▶ EXERCISE PROMPT
Every line from the one with "- 显示有关服务器的主要信息" to the one with "- 提供尽可能的的设置，满足不同人的使用需求", including those two, is to be copied exactly; all other lines of the entries below are left out.

'''

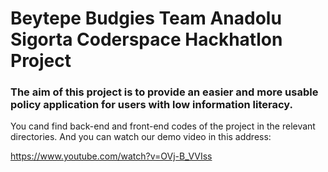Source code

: # Beytepe Budgies Team Anadolu Sigorta Coderspace Hackhatlon Project

### The aim of this project is to provide an easier and more usable policy application for users with low information literacy.

You cand find back-end and front-end codes of the project in the relevant directories. And you can watch our demo video in this address:

https://www.youtube.com/watch?v=OVj-B_VVIss

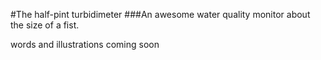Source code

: #The half-pint turbidimeter
###An awesome water quality monitor about the size of a fist.

words and illustrations coming soon
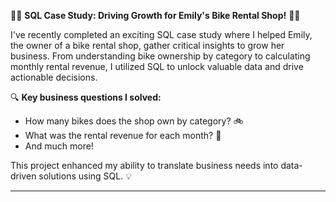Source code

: 
🚴‍♀️ **SQL Case Study: Driving Growth for Emily's Bike Rental Shop!** 🚴‍♂️

I've recently completed an exciting SQL case study where I helped Emily, the owner of a bike rental shop, gather critical insights to grow her business. From understanding bike ownership by category to calculating monthly rental revenue, I utilized SQL to unlock valuable data and drive actionable decisions.

🔍 **Key business questions I solved:**
- How many bikes does the shop own by category? 🚲
- What was the rental revenue for each month? 💸
- And much more!

This project enhanced my ability to translate business needs into data-driven solutions using SQL. 💡

---

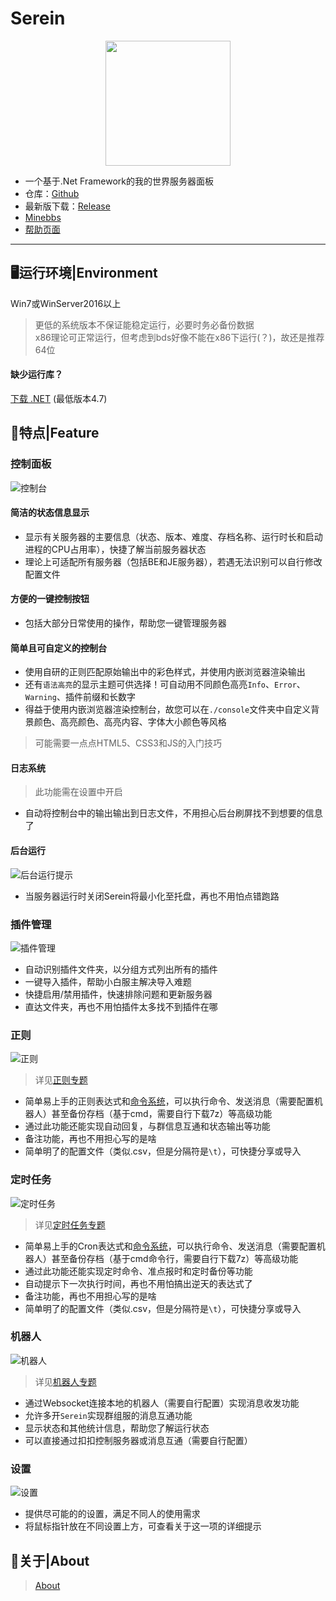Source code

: ﻿# Serein  
<div style="text-align: center;">
<img src="Serein.png" style="image-rendering: pixelated;width:200px">

</div>

- 一个基于.Net Framework的我的世界服务器面板  
- 仓库：[Github](https://github.com/Zaitonn/Serein)
- 最新版下载：[Release](https://github.com/Zaitonn/Serein/releases/latest)
- [Minebbs](https://www.minebbs.com/resources/serein.4169/)
- [帮助页面](Help.md)


---
## 🖥运行环境|Environment
Win7或WinServer2016以上

> 更低的系统版本不保证能稳定运行，必要时务必备份数据  
> x86理论可正常运行，但考虑到bds好像不能在x86下运行(？)，故还是推荐64位

#### 缺少运行库？
[下载 .NET](https://dotnet.microsoft.com/zh-cn/download)  (最低版本4.7)

## 💖特点|Feature
### 控制面板
![控制台](imgs/console.png)
#### 简洁的状态信息显示
- 显示有关服务器的主要信息（状态、版本、难度、存档名称、运行时长和启动进程的CPU占用率），快捷了解当前服务器状态
- 理论上可适配所有服务器（包括BE和JE服务器），若遇无法识别可以自行修改配置文件

#### 方便的一键控制按钮
- 包括大部分日常使用的操作，帮助您一键管理服务器

#### 简单且可自定义的控制台
- 使用自研的正则匹配原始输出中的彩色样式，并使用内嵌浏览器渲染输出
- 还有`语法高亮`的显示主题可供选择！可自动用不同颜色高亮`Info`、`Error`、`Warning`、插件前缀和长数字
- 得益于使用内嵌浏览器渲染控制台，故您可以在`./console`文件夹中自定义背景颜色、高亮颜色、高亮内容、字体大小颜色等风格

  
> 可能需要一点点HTML5、CSS3和JS的入门技巧

#### 日志系统

> 此功能需在设置中开启

- 自动将控制台中的输出输出到日志文件，不用担心后台刷屏找不到想要的信息了

#### 后台运行
![后台运行提示](imgs/protect.png)
- 当服务器运行时关闭Serein将最小化至托盘，再也不用怕点错跑路

### 插件管理
![插件管理](imgs/plugin.png)
- 自动识别插件文件夹，以分组方式列出所有的插件
- 一键导入插件，帮助小白服主解决导入难题
- 快捷启用/禁用插件，快速排除问题和更新服务器
- 直达文件夹，再也不用怕插件太多找不到插件在哪
  
### 正则
![正则](imgs/regex.png)

> 详见[正则专题](Regex.md)


- 简单易上手的正则表达式和[命令系统](Command.md)，可以执行命令、发送消息（需要配置机器人）甚至备份存档（基于cmd，需要自行下载7z）等高级功能
- 通过此功能还能实现自动回复，与群信息互通和状态输出等功能
- 备注功能，再也不用担心写的是啥
- 简单明了的配置文件（类似.csv，但是分隔符是`\t`），可快捷分享或导入

### 定时任务
![定时任务](imgs/task.png)

> 详见[定时任务专题](Schedule.md)

- 简单易上手的Cron表达式和[命令系统](Command.md)，可以执行命令、发送消息（需要配置机器人）甚至备份存档（基于cmd命令行，需要自行下载7z）等高级功能
- 通过此功能还能实现定时命令、准点报时和定时备份等功能
- 自动提示下一次执行时间，再也不用怕搞出逆天的表达式了
- 备注功能，再也不用担心写的是啥
- 简单明了的配置文件（类似.csv，但是分隔符是`\t`），可快捷分享或导入

### 机器人
![机器人](imgs/bot.png)

> 详见[机器人专题](Bot.md)

- 通过Websocket连接本地的机器人（需要自行配置）实现消息收发功能
- 允许多开`Serein`实现群组服的消息互通功能
- 显示状态和其他统计信息，帮助您了解运行状态
- 可以直接通过扣扣控制服务器或消息互通（需要自行配置）

### 设置
![设置](imgs/setting.png)
- 提供尽可能的的设置，满足不同人的使用需求
- 将鼠标指针放在不同设置上方，可查看关于这一项的详细提示

## 📒关于|About
> [About](About.md)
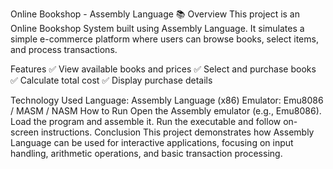 Online Bookshop - Assembly Language 📚
Overview
This project is an Online Bookshop System built using Assembly Language. It simulates a simple e-commerce platform where users can browse books, select items, and process transactions.

Features
✅ View available books and prices
✅ Select and purchase books
✅ Calculate total cost
✅ Display purchase details

Technology Used
Language: Assembly Language (x86)
Emulator: Emu8086 / MASM / NASM
How to Run
Open the Assembly emulator (e.g., Emu8086).
Load the program and assemble it.
Run the executable and follow on-screen instructions.
Conclusion
This project demonstrates how Assembly Language can be used for interactive applications, focusing on input handling, arithmetic operations, and basic transaction processing.
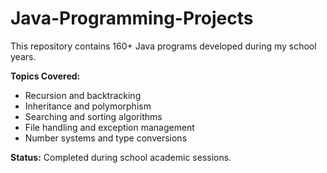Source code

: # Java-Programming-Projects
This repository contains 160+ Java programs developed during my school years.

**Topics Covered:**
- Recursion and backtracking
- Inheritance and polymorphism
- Searching and sorting algorithms
- File handling and exception management
- Number systems and type conversions

**Status:** Completed during school academic sessions.
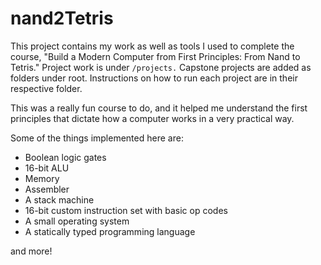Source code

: # nand2Tetris
This project contains my work as well as tools I used to complete the course, "Build a Modern Computer from First Principles: From Nand to Tetris." Project work is under `/projects.` Capstone projects are added as folders under root. Instructions on how to run each project are in their respective folder.

This was a really fun course to do, and it helped me understand the first principles that dictate how a computer works in a very practical way. 

Some of the things implemented here are:
- Boolean logic gates
- 16-bit ALU
- Memory
- Assembler
- A stack machine
- 16-bit custom instruction set with basic op codes
- A small operating system
- A statically typed programming language

and more!
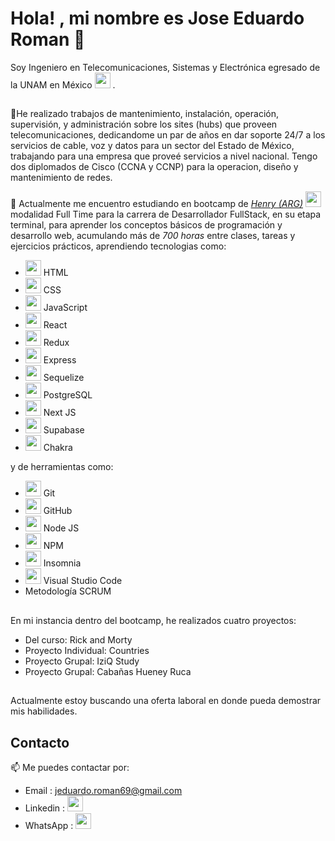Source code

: # Hola! , mi nombre es Jose Eduardo Roman 🙂<br>


Soy Ingeniero en Telecomunicaciones, Sistemas y Electrónica egresado de la UNAM en México <img width="25" height="auto"  src="https://upload.wikimedia.org/wikipedia/commons/f/fc/Flag_of_Mexico.svg" style="cursor:default">  .<br>
##


🔭He realizado trabajos de mantenimiento, instalación, operación, supervisión, y administración sobre los sites (hubs) que proveen telecomunicaciones, dedicandome un par de años en dar soporte 24/7 a los servicios de cable, voz y datos para un sector del Estado de México, trabajando para una empresa que proveé servicios a nivel nacional. Tengo dos diplomados de Cisco (CCNA y CCNP) para la operacion, diseño y mantenimiento de redes.

🌱 Actualmente me encuentro estudiando en bootcamp de _[Henry (ARG)](https://www.soyhenry.com/)
  <img width="25" height="auto"  src="https://avatars.githubusercontent.com/u/57154655?s=280&v=4" style="cursor:default">_ modalidad Full Time para la carrera de Desarrollador FullStack, en su etapa terminal, para aprender los conceptos básicos de programación y desarrollo web, acumulando más de *700 horas* entre clases, tareas y ejercicios prácticos, aprendiendo tecnologias como:

- <img width="25" height="auto"  src="https://upload.wikimedia.org/wikipedia/commons/thumb/6/61/HTML5_logo_and_wordmark.svg/2048px-HTML5_logo_and_wordmark.svg.png" style="cursor:default">  HTML <br>
- <img width="25" height="auto"  src="https://upload.wikimedia.org/wikipedia/commons/thumb/d/d5/CSS3_logo_and_wordmark.svg/1200px-CSS3_logo_and_wordmark.svg.png" style="cursor:default">  CSS <br>
- <img width="25" height="auto"  src="https://upload.wikimedia.org/wikipedia/commons/9/99/Unofficial_JavaScript_logo_2.svg" style="cursor:default">  JavaScript <br>
- <img width="25" height="auto"  src="https://upload.wikimedia.org/wikipedia/commons/a/a7/React-icon.svg" style="cursor:default">  React <br>
- <img width="25" height="auto"  src="https://cdn.worldvectorlogo.com/logos/redux.svg" style="cursor:default">  Redux <br>
- <img width="25" height="auto"  src="![image](https://user-images.githubusercontent.com/112742684/230303237-6b48db29-67e5-44d3-9a9b-4ffdc85d2bee.png)" style="cursor:default">  Express
- <img width="25" height="auto"  src="https://www.svgrepo.com/show/354333/sequelize.svg" style="cursor:default">  Sequelize
- <img width="25" height="auto"  src="https://www.postgresql.org/media/img/about/press/elephant.png" style="cursor:default">  PostgreSQL
- <img width="25" height="auto"  src="![image](https://user-images.githubusercontent.com/112742684/230299913-3ae28a67-f7b2-4459-9dd0-fdf257918ffe.png" style="cursor:default">  Next JS
- <img width="25" height="auto"  src="https://seeklogo.com/images/S/supabase-logo-DCC676FFE2-seeklogo.com.png" style="cursor:default">  Supabase
- <img width="25" height="auto"  src="https://img.stackshare.io/service/12421/rzylUjaf_400x400.jpg" style="cursor:default">  Chakra

y de herramientas como:

- <img width="25" height="auto"  src="https://upload.wikimedia.org/wikipedia/commons/thumb/3/3f/Git_icon.svg/2048px-Git_icon.svg.png" style="cursor:default">   Git
- <img width="25" height="auto"  src="https://github.githubassets.com/images/modules/logos_page/GitHub-Mark.png" style="cursor:default">   GitHub
- <img width="25" height="auto"  src="https://e7.pngegg.com/pngimages/306/37/png-clipart-node-js-logo-node-js-javascript-web-application-express-js-computer-software-others-miscellaneous-text-thumbnail.png" style="cursor:default">   Node JS
- <img width="25" height="auto"  src="https://upload.wikimedia.org/wikipedia/commons/thumb/d/db/Npm-logo.svg/2560px-Npm-logo.svg.png" style="cursor:default">   NPM
- <img width="25" height="auto"  src="https://www.svgrepo.com/show/353904/insomnia.svg" style="cursor:default">  Insomnia
- <img width="25" height="auto"  src="https://upload.wikimedia.org/wikipedia/commons/thumb/9/9a/Visual_Studio_Code_1.35_icon.svg/2048px-Visual_Studio_Code_1.35_icon.svg.png" style="cursor:default"> Visual Studio Code
- Metodología SCRUM

##

En mi instancia dentro del bootcamp, he realizados cuatro proyectos:

- Del curso: Rick and Morty
- Proyecto Individual: Countries
- Proyecto Grupal: IziQ Study
- Proyecto Grupal: Cabañas Hueney Ruca

##
Actualmente estoy buscando una oferta laboral en donde pueda demostrar mis habilidades. 

## Contacto

📫 Me puedes contactar por: 

- Email : jeduardo.roman69@gmail.com
- Linkedin : <a href="https://www.linkedin.com/in/jos%C3%A9-eduardo-rom%C3%A1n-pi%C3%B1a-02a1401bb/" target="_blank" > <img width="25" height="auto"  src="https://businessyield.com/wp-content/uploads/2022/10/LinkedIn-Logo-512x500.png"> </a>
- WhatsApp : <a href="https://api.whatsapp.com/send?phone=5215515751939&text=Hola%20Eduardo%20%F0%9F%96%90%EF%B8%8F!%2C%20obtuve%20tu%20contacto%20desde%20tu%20repositorio%20de%20GitHub" target="_blank" > <img width="25" height="auto"  src="https://upload.wikimedia.org/wikipedia/commons/thumb/6/6b/WhatsApp.svg/1022px-WhatsApp.svg.png"> </a>



<!--
**jeromanp/jeromanp** is a ✨ _special_ ✨ repository because its `README.md` (this file) appears on your GitHub profile.

Here are some ideas to get you started:

- 🔭 I’m currently working on ...
-  ...
- 👯 I’m looking to collaborate on ...
- 🤔 I’m looking for help with ...
- 💬 Ask me about ...
- 📫 How to reach me: ...
- 😄 Pronouns: ...
- ⚡ Fun fact: ...
-->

'''

▶ PROBLEM SOLUTION
- 显示有关服务器的主要信息（状态、版本、难度、存档名称、运行时长和启动进程的CPU占用率），快捷了解当前服务器状态
- 理论上可适配所有服务器（包括BE和JE服务器），若遇无法识别可以自行修改配置文件

#### 方便的一键控制按钮
- 包括大部分日常使用的操作，帮助您一键管理服务器

#### 简单且可自定义的控制台
- 使用自研的正则匹配原始输出中的彩色样式，并使用内嵌浏览器渲染输出
- 还有`语法高亮`的显示主题可供选择！可自动用不同颜色高亮`Info`、`Error`、`Warning`、插件前缀和长数字
- 得益于使用内嵌浏览器渲染控制台，故您可以在`./console`文件夹中自定义背景颜色、高亮颜色、高亮内容、字体大小颜色等风格

  
> 可能需要一点点HTML5、CSS3和JS的入门技巧

#### 日志系统

> 此功能需在设置中开启

- 自动将控制台中的输出输出到日志文件，不用担心后台刷屏找不到想要的信息了

#### 后台运行
![后台运行提示](imgs/protect.png)
- 当服务器运行时关闭Serein将最小化至托盘，再也不用怕点错跑路

### 插件管理
![插件管理](imgs/plugin.png)
- 自动识别插件文件夹，以分组方式列出所有的插件
- 一键导入插件，帮助小白服主解决导入难题
- 快捷启用/禁用插件，快速排除问题和更新服务器
- 直达文件夹，再也不用怕插件太多找不到插件在哪
  
### 正则
![正则](imgs/regex.png)

> 详见[正则专题](Regex.md)


- 简单易上手的正则表达式和[命令系统](Command.md)，可以执行命令、发送消息（需要配置机器人）甚至备份存档（基于cmd，需要自行下载7z）等高级功能
- 通过此功能还能实现自动回复，与群信息互通和状态输出等功能
- 备注功能，再也不用担心写的是啥
- 简单明了的配置文件（类似.csv，但是分隔符是`\t`），可快捷分享或导入

### 定时任务
![定时任务](imgs/task.png)

> 详见[定时任务专题](Schedule.md)

- 简单易上手的Cron表达式和[命令系统](Command.md)，可以执行命令、发送消息（需要配置机器人）甚至备份存档（基于cmd命令行，需要自行下载7z）等高级功能
- 通过此功能还能实现定时命令、准点报时和定时备份等功能
- 自动提示下一次执行时间，再也不用怕搞出逆天的表达式了
- 备注功能，再也不用担心写的是啥
- 简单明了的配置文件（类似.csv，但是分隔符是`\t`），可快捷分享或导入

### 机器人
![机器人](imgs/bot.png)

> 详见[机器人专题](Bot.md)

- 通过Websocket连接本地的机器人（需要自行配置）实现消息收发功能
- 允许多开`Serein`实现群组服的消息互通功能
- 显示状态和其他统计信息，帮助您了解运行状态
- 可以直接通过扣扣控制服务器或消息互通（需要自行配置）

### 设置
![设置](imgs/setting.png)
- 提供尽可能的的设置，满足不同人的使用需求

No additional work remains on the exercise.